## Problem description
Using the records below, give again exactly the lines from the line that contains "## Directions" through the line that contains "3. Run the program;", both ends included, and only those.

## Data extracts
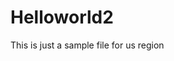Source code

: # Helloworld2
This is just a sample file for us region
<?php

print "Hello World, This is App1Canada";
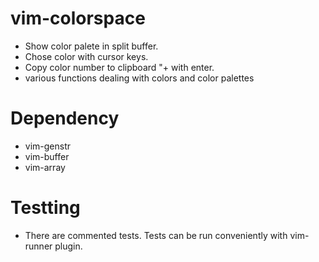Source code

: # vim-colorspace
* Show color palete in split buffer. 
* Chose color with cursor keys. 
* Copy color number to clipboard "+ with enter.
* various functions dealing with colors and color palettes
# Dependency
* vim-genstr
* vim-buffer
* vim-array
# Testting
* There are commented tests. Tests can be run conveniently with vim-runner plugin.
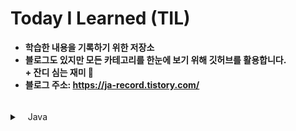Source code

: # Today I Learned (TIL)
- **학습한 내용을 기록하기 위한 저장소**
- **블로그도 있지만 모든 카테고리를 한눈에 보기 위해 깃허브를 활용합니다.** <br>
 **&#43; 잔디 심는 재미 🌿**
- **블로그 주소: https://ja-record.tistory.com/**

<br>

<details>
<summary>ㅤJava</summary>
<div markdown="1">

- [[Java] JVM, JRE, JDK ?](https://ja-record.tistory.com/5)

- [[Java] JVM 구조](https://ja-record.tistory.com/27)

- [[Java] Java 장단점, 프로그램 실행 과정](https://ja-record.tistory.com/7)

- [[Java] Java의 규칙 main 메서드](https://ja-record.tistory.com/9)

- [[Java] 상수와 리터럴](https://ja-record.tistory.com/10?category=964217)

- [[Java] 타입 변환 Casting](https://ja-record.tistory.com/11?category=964217)

- [[Java] 증감 연산자, 삼항 연산자 사용법](https://ja-record.tistory.com/12?category=964217)

- [[Java] 조건문 if, switch](https://ja-record.tistory.com/13?category=964217)

- ~~[[Java] 반복문 while, do - while, for, for each](https://ja-record.tistory.com/14)~~ 실수로 글이 삭제됨🥲

- [[Java] 배열 Array](https://ja-record.tistory.com/17)

- [[Java] 다차원 배열과 가변 배열](https://ja-record.tistory.com/19)

- [[Java] 클래스 class](https://ja-record.tistory.com/21)

- [[Java] 클래스 필드의 구분](https://ja-record.tistory.com/22)

- [[Java] this와 this()](https://ja-record.tistory.com/23)

- [[Java] 클래스 메서드와 인스턴스 메서드](https://ja-record.tistory.com/25)

- [[Java] 접근 제어자](https://ja-record.tistory.com/28)

- [[Java] 상속과 Object 클래스](https://ja-record.tistory.com/30)

- [[Java] 클래스 상속관계와 포함관계 차이](https://ja-record.tistory.com/31)

- [[Java] 오버로딩 & 오버라이딩](https://ja-record.tistory.com/32)

- [[Java] super & super()](https://ja-record.tistory.com/34)

- [[Java] 다형성, 업캐스팅과 다운캐스팅, instanceof](https://ja-record.tistory.com/35)

- [[Java] 추상 메소드를 포함하는 추상 클래스](https://ja-record.tistory.com/37)

- [[Java] 인터페이스 interface](https://ja-record.tistory.com/38)

- [[Java] static & final & static final 차이](https://ja-record.tistory.com/39)

- [[Java] 내부 클래스와 익명 클래스](https://ja-record.tistory.com/41)

- [[Java] 입출력 스트림](https://ja-record.tistory.com/43)

- [[Java] 예외 처리](https://ja-record.tistory.com/44)

- [[Java] 제네릭 generic](https://ja-record.tistory.com/46)

- [[Java] 람다식과 함수형 인터페이스](https://ja-record.tistory.com/47)

- [[Java] 컬렉션 프레임워크](https://ja-record.tistory.com/49)

- [[Java] List 컬렉션 클래스](https://ja-record.tistory.com/51)

- [[Java] Stack & Queue](https://ja-record.tistory.com/52)

</div>
</details>



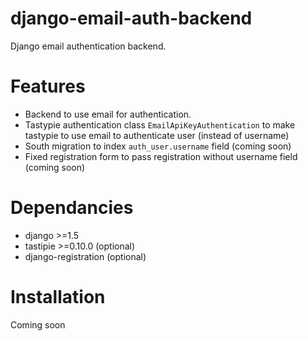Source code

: django-email-auth-backend
=========================

Django email authentication backend.

Features
========
* Backend to use email for authentication.
* Tastypie authentication class ``EmailApiKeyAuthentication`` to make tastypie to use email to authenticate user (instead of username)
* South migration to index ``auth_user.username`` field (coming soon)
* Fixed registration form to pass registration without username field (coming soon)

Dependancies
============
* django >=1.5
* tastipie >=0.10.0 (optional)
* django-registration (optional)

Installation
============
Coming soon
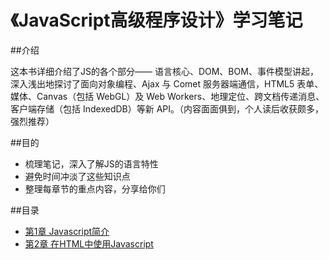 《JavaScript高级程序设计》学习笔记
==============================

##介绍

这本书详细介绍了JS的各个部分——
语言核心、DOM、BOM、事件模型讲起，深入浅出地探讨了面向对象编程、Ajax 与 Comet 服务器端通信，HTML5 表单、媒体、Canvas（包括 WebGL）及 Web Workers、地理定位、跨文档传递消息、客户端存储（包括 IndexedDB）等新 API。（内容面面俱到，个人读后收获颇多，强烈推荐）

##目的

- 梳理笔记，深入了解JS的语言特性
- 避免时间冲淡了这些知识点
- 整理每章节的重点内容，分享给你们

##目录

- [第1章 Javascript简介](docs/chapter-01.md)
- [第2章 在HTML中使用Javascript](docs/chapter-02.md)

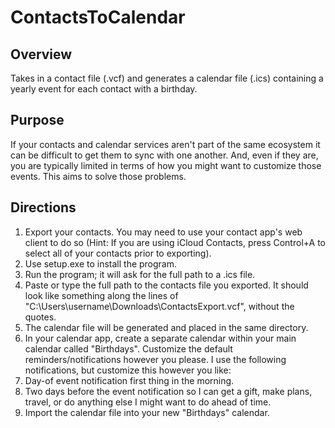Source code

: # ContactsToCalendar

## Overview

Takes in a contact file (.vcf) and generates a calendar file (.ics) containing a yearly event for each contact with a birthday.

## Purpose

If your contacts and calendar services aren't part of the same ecosystem it can be difficult to get them to sync with one another. And, even if they are, you are typically limited in terms of how you might want to customize those events. This aims to solve those problems.

## Directions

1. Export your contacts. You may need to use your contact app's web client to do so (Hint: If you are using iCloud Contacts, press Control+A to select all of your contacts prior to exporting).
2. Use setup.exe to install the program.
3. Run the program; it will ask for the full path to a .ics file.
4. Paste or type the full path to the contacts file you exported. It should look like something along the lines of "C:\Users\username\Downloads\ContactsExport.vcf", without the quotes.
5. The calendar file will be generated and placed in the same directory.
6. In your calendar app, create a separate calendar within your main calendar called "Birthdays". Customize the default reminders/notifications however you please. I use the following notifications, but customize this however you like:
7.   Day-of event notification first thing in the morning.
8.   Two days before the event notification so I can get a gift, make plans, travel, or do anything else I might want to do ahead of time.
9. Import the calendar file into your new "Birthdays" calendar.
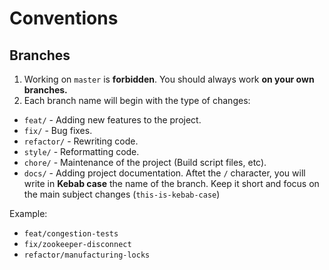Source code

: # Conventions

## Branches

1. Working on `master` is **forbidden**.
You should always work **on your own branches.**
2. Each branch name will begin with the type of changes:
* `feat/` - Adding new features to the project.
* `fix/` - Bug fixes.
* `refactor/` - Rewriting code.
* `style/` - Reformatting code.
* `chore/` - Maintenance of the project (Build script files, etc).
* `docs/` - Adding project documentation.
Aftet the `/` character, you will write in **Kebab case** the name of the branch. Keep it short and focus on the main subject changes (`this-is-kebab-case`)

Example:
* `feat/congestion-tests`
* `fix/zookeeper-disconnect`
* `refactor/manufacturing-locks`
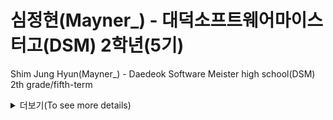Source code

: # 심정현(Mayner_) - 대덕소프트웨어마이스터고(DSM) 2학년(5기)

Shim Jung Hyun(Mayner_) - Daedeok Software Meister high school(DSM) 2th grade/fifth-term

<details>
  <summary> 더보기(To see more details)</summary>

### 🔭 I’m currently working on
저는 대덕소프트웨어마이스터고(대마고)의 5기로 올해로 2학년입니다.

I am in the second year of Daedeok Software Meister High School(DSM) as the 5th generation.

School Information: http://dsmhs.djsch.kr/main.do

### 🌱 I’m currently learning
- Machine Learning & Deep Learning
- NLP
- Computer Vision
- Data Science & Analysis

### 📫 How to reach me
- Main Email: shj030220@gmail.com
- Secondary Email: shj030220@dsm.hs.kr

### ⚡ I'm skilled in
- C
- R
- Python
- Tensorflow

</details>
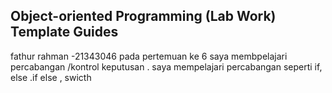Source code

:## Object-oriented Programming (Lab Work) Template Guides
fathur rahman -21343046
pada pertemuan ke 6 saya membpelajari percabangan /kontrol keputusan .
saya mempelajari percabangan seperti if, else .if else , swicth
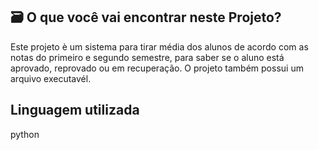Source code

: ## 🗃️ O que você vai encontrar neste Projeto? 
Este projeto è um sistema para tirar média dos alunos de acordo com as notas do primeiro e segundo semestre, para saber se o aluno está aprovado, reprovado ou em recuperação. O projeto também possui um arquivo executavél.

## Linguagem utilizada
python
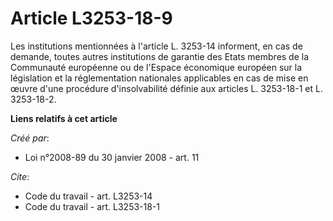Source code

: # Article L3253-18-9

Les institutions mentionnées à l'article L. 3253-14 informent, en cas de demande, toutes autres institutions de garantie des
Etats membres de la Communauté européenne ou de l'Espace économique européen sur la législation et la réglementation
nationales applicables en cas de mise en œuvre d'une procédure d'insolvabilité définie aux articles L. 3253-18-1 et L.
3253-18-2.

**Liens relatifs à cet article**

_Créé par_:

  - Loi n°2008-89 du 30 janvier 2008 - art. 11

_Cite_:

  - Code du travail - art. L3253-14
  - Code du travail - art. L3253-18-1
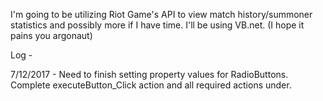﻿I'm going to be utilizing Riot Game's API to view match history/summoner statistics and possibly more if I have time. I'll be using VB.net. (I hope it pains you argonaut)

Log -

7/12/2017 - Need to finish setting property values for RadioButtons. Complete executeButton_Click action and all required actions under.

## Written answer
## Directions

1. Export your contacts. You may need to use your contact app's web client to do so (Hint: If you are using iCloud Contacts, press Control+A to select all of your contacts prior to exporting).
2. Use setup.exe to install the program.
3. Run the program; it will ask for the full path to a .ics file.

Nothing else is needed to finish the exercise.